In celebration of the 10th Anniversary of Holland America Line’s Culinary Council, we’re sharing recipes from these acclaimed chefs. Now you can create their dishes at home! Edouardo Jordan’s “JuneBaby’s Macaroni & Cheese” comes from his award-winning JuneBaby restaurant in Seattle that respects and celebrates soul food.
3½ cups uncooked macaroni pasta
For the sauce:
3 tablespoons butter
1/4 cup all-purpose flour
1 cup milk
1 cup cream
1 cup sharp cheddar (shredded)
1 cup medium cheddar (shredded)
1/4 cup Parmesan (shredded)
2/3 cup Camembert (cut into ½-inch pieces)
1/2 teaspoon smoked paprika
For the top:
1/2 cup sharp cheddar (shredded)
1/2 cup medium cheddar (shredded)
1/8 cup Parmesan (shredded)
To make the sauce:
1. In a medium saucepan, melt the butter over medium heat, then stir in the flour and cook to make a blond roux.
2. Slowly add the milk and cream, whisking to avoid lumps, and bring to a simmer, stirring so it does not stick to the bottom of the pan.
3. Once it has thickened properly, shut off heat and add all cheeses and the paprika.
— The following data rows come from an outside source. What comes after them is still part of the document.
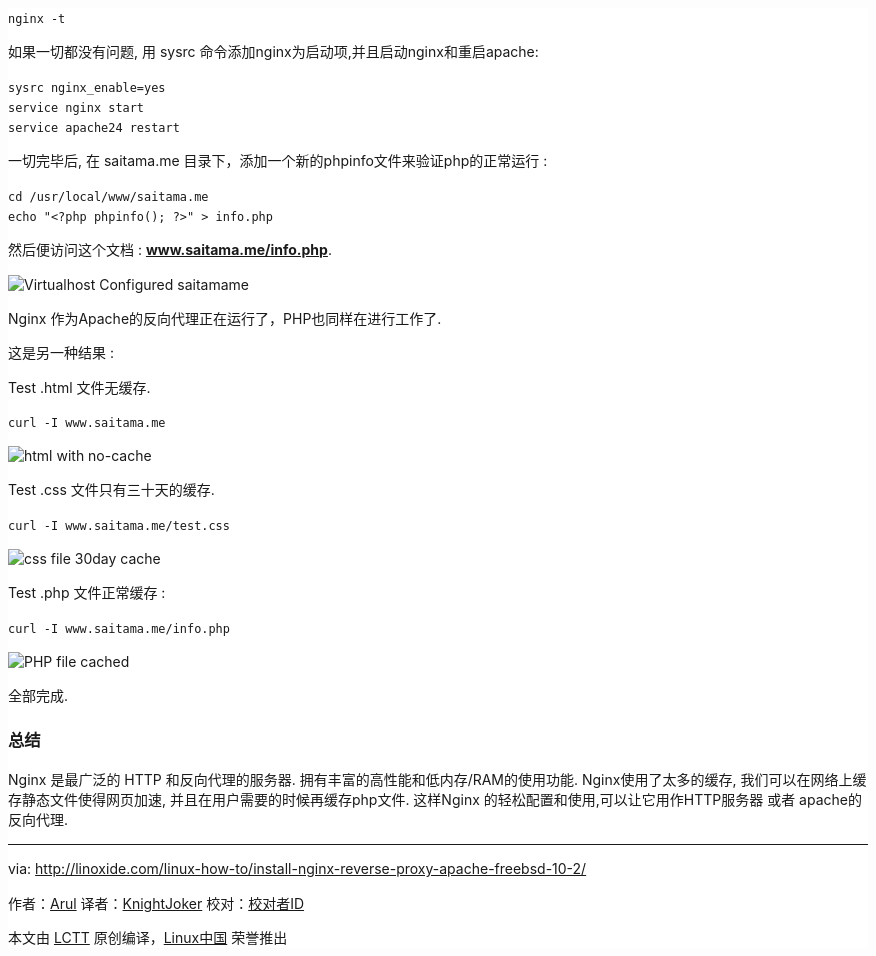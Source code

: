     nginx -t

如果一切都没有问题, 用 sysrc 命令添加nginx为启动项,并且启动nginx和重启apache:

    sysrc nginx_enable=yes
    service nginx start
    service apache24 restart

一切完毕后, 在 saitama.me 目录下，添加一个新的phpinfo文件来验证php的正常运行 :

    cd /usr/local/www/saitama.me
    echo "<?php phpinfo(); ?>" > info.php

然后便访问这个文档 : **www.saitama.me/info.php**.

![Virtualhost Configured saitamame](http://blog.linoxide.com/wp-content/uploads/2015/11/Virtualhost-Configured-saitamame.png)

Nginx 作为Apache的反向代理正在运行了，PHP也同样在进行工作了.

这是另一种结果 :

Test .html 文件无缓存.

    curl -I www.saitama.me

![html with no-cache](http://blog.linoxide.com/wp-content/uploads/2015/11/html-with-no-cache.png)

Test .css 文件只有三十天的缓存.

    curl -I www.saitama.me/test.css

![css file 30day cache](http://blog.linoxide.com/wp-content/uploads/2015/11/css-file-30day-cache.png)

Test .php 文件正常缓存 :

    curl -I www.saitama.me/info.php

![PHP file cached](http://blog.linoxide.com/wp-content/uploads/2015/11/PHP-file-cached.png)

全部完成.

### 总结 ###

Nginx 是最广泛的 HTTP 和反向代理的服务器. 拥有丰富的高性能和低内存/RAM的使用功能. Nginx使用了太多的缓存, 我们可以在网络上缓存静态文件使得网页加速, 并且在用户需要的时候再缓存php文件. 这样Nginx 的轻松配置和使用,可以让它用作HTTP服务器 或者 apache的反向代理.

--------------------------------------------------------------------------------

via: http://linoxide.com/linux-how-to/install-nginx-reverse-proxy-apache-freebsd-10-2/

作者：[Arul][a]
译者：[KnightJoker](https://github.com/KnightJoker)
校对：[校对者ID](https://github.com/校对者ID)

本文由 [LCTT](https://github.com/LCTT/TranslateProject) 原创编译，[Linux中国](https://linux.cn/) 荣誉推出

[a]:http://linoxide.com/author/arulm/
4. Stir until cheese is completely incorporated.
5. Salt to taste.
For the pasta:
1. In a medium stock pot, bring 3 quarts of water to a boil; season generously with salt.
2. Add the pasta, and cook until tender.
3. Drain the water.
Bring it all together:
1. Let both the pasta and the sauce cool for about five to 10 minutes.
2. Combine the pasta and the sauce, and check again for salt.
3. Transfer the mixture to a medium casserole dish, and cover evenly with the cheese topping.
4. Place under broiler until the cheese is melted.